Stocks in South Korea, Hong Kong, Singapore and Taiwan fell
more than 1 percent each, while Australian shares <> fell
0.6 percent.
STEEP STOCK SLIDE
Asian stocks have dropped nearly 40 percent this year,
after a miserable September that saw shares drop 17 percent in
the biggest monthly decline since the financial crisis a decade
ago.
The inability to gain traction on Thursday came even after
the U.S. Senate voted 74 to 25 in favour of a revised bailout
package aimed at reinvigorating frozen worldwide credit markets
and interbank lending. []
The U.S. House of Representatives is expected to vote on
the bill on Friday, and investors appeared unwilling to bet on
approval yet despite the addition of sweeteners such as a tax
cuts and extended federal protection for bank deposits.

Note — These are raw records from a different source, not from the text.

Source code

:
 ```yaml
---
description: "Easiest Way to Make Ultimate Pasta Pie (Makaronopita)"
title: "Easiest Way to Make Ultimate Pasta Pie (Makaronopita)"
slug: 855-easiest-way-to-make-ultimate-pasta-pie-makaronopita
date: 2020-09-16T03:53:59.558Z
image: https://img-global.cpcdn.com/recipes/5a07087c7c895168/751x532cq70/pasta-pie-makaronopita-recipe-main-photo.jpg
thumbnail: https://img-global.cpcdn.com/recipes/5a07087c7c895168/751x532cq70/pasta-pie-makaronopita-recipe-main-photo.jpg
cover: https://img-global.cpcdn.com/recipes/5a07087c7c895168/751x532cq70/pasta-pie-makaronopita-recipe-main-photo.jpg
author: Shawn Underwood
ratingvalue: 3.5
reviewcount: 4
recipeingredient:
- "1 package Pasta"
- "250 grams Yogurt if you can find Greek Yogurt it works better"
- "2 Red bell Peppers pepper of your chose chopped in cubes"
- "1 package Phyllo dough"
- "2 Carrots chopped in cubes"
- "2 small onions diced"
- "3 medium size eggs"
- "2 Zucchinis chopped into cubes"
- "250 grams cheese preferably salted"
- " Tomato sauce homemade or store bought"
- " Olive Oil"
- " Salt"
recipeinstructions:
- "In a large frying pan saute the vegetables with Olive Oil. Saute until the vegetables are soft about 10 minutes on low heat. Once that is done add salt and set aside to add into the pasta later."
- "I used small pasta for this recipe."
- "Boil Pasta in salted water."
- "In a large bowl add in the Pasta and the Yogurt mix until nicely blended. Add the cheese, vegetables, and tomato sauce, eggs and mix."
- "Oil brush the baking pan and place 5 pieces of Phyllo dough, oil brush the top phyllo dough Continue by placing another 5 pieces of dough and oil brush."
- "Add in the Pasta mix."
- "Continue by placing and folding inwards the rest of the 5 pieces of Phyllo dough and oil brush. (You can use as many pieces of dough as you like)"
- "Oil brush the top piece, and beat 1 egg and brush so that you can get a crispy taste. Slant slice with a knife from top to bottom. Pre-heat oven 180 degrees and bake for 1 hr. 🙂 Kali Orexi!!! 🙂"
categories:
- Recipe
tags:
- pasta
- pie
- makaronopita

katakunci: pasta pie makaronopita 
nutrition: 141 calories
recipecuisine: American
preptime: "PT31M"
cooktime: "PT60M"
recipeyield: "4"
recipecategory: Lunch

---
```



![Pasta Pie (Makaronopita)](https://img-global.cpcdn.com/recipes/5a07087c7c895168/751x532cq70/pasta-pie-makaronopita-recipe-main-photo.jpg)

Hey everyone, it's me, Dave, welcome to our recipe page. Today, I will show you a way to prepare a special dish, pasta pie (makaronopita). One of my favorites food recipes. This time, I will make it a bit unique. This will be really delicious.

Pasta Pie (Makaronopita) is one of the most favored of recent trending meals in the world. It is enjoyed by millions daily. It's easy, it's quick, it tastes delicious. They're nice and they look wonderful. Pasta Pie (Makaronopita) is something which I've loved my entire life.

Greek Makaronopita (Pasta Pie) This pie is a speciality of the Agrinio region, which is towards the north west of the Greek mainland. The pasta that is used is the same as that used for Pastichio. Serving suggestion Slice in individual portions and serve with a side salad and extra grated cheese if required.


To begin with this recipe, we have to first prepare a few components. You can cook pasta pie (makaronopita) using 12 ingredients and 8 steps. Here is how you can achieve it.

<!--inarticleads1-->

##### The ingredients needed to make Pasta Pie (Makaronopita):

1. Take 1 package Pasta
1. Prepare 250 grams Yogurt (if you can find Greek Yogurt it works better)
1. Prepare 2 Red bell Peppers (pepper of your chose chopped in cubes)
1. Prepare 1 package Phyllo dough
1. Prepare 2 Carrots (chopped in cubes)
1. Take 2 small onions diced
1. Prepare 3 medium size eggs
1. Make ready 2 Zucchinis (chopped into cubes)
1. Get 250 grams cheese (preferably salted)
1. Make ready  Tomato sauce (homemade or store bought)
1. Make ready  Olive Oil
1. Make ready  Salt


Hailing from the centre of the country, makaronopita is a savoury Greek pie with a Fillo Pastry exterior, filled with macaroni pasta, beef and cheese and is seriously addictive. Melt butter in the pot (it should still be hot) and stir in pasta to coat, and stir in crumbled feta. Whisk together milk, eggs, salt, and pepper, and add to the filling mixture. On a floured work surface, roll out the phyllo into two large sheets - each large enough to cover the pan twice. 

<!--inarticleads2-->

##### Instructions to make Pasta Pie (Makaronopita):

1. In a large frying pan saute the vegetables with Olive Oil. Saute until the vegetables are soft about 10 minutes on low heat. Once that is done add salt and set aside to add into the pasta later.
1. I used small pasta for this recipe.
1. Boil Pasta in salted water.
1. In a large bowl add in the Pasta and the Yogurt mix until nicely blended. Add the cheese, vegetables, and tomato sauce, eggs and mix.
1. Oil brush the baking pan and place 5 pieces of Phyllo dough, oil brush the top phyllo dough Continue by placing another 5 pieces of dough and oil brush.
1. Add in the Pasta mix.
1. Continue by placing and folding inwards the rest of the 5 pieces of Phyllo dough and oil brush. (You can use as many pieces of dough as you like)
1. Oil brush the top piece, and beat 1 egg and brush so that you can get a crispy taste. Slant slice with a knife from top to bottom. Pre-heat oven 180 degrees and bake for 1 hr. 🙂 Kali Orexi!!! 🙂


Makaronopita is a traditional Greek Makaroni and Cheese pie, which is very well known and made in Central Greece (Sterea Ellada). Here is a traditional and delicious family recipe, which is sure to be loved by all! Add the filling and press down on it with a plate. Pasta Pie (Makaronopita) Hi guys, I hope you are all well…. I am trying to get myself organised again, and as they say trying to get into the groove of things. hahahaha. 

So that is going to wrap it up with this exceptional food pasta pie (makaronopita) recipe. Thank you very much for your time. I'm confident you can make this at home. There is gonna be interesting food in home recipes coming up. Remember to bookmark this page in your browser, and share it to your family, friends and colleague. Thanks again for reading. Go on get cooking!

With appetite for risk eroded, investors opted for the
relative safety of government bonds. The U.S. Treasury 10-year
note <US10YT=RR> erased earlier losses to edge up, sending
yields down to 3.71 percent, compared to 3.74 percent late in
U.S. trade on Wednesday.
Gold <XAU=> also advanced, trading at $871.80 an ounce, up
from a notional U.S. close of $868.75 on Wednesday.
Continued signs of weakness in the U.S. economy --
including data on Wednesday showing U.S. factory activity
shrank in September to its lowest since the 2001 recession --
bode ill for a global economy that depends in good measure to
the largesse of the U.S. consumer.
"Market expectations for Asian growth was a bit too strong
at the start of the year. Asian currencies will weaken against
the dollar," said Kit Wei Zheng, an economist at Citigroup in
Singapore.
"The weakness in the rest of the world has not been priced
in and currencies will move to reflect that in the coming
months. It will be a story of the rest of the world weakening
rather than a rebound in the U.S. dollar."
DOLLAR FIRM
The dollar index <.DXY>, a gauge of performance against six
major currencies, rose 0.3 percent to 79.965. That was near a
one-year peak struck last month but off a high of 80.025 hit
before the Senate vote.
The euro dipped 0.4 percent to $1.3954 and was near a
one-year low of $1.3882 struck last month, amid expectations
the European Central Bank still has room to cut rates at some
point, which would erode the euro's yield advantage over the
dollar.
The currency has also slid as Europe is becoming a point of
focus for global investors as the credit crisis hits European
financial institutions such as Fortis, which was rescued by a
11 billion euro bailout on Sunday.
Oil <CLc1> was up 5 cents at $98.58, down from earlier
gains to as much as $100.37 as concerns remained over weakening
demand and growing supplies in the United States.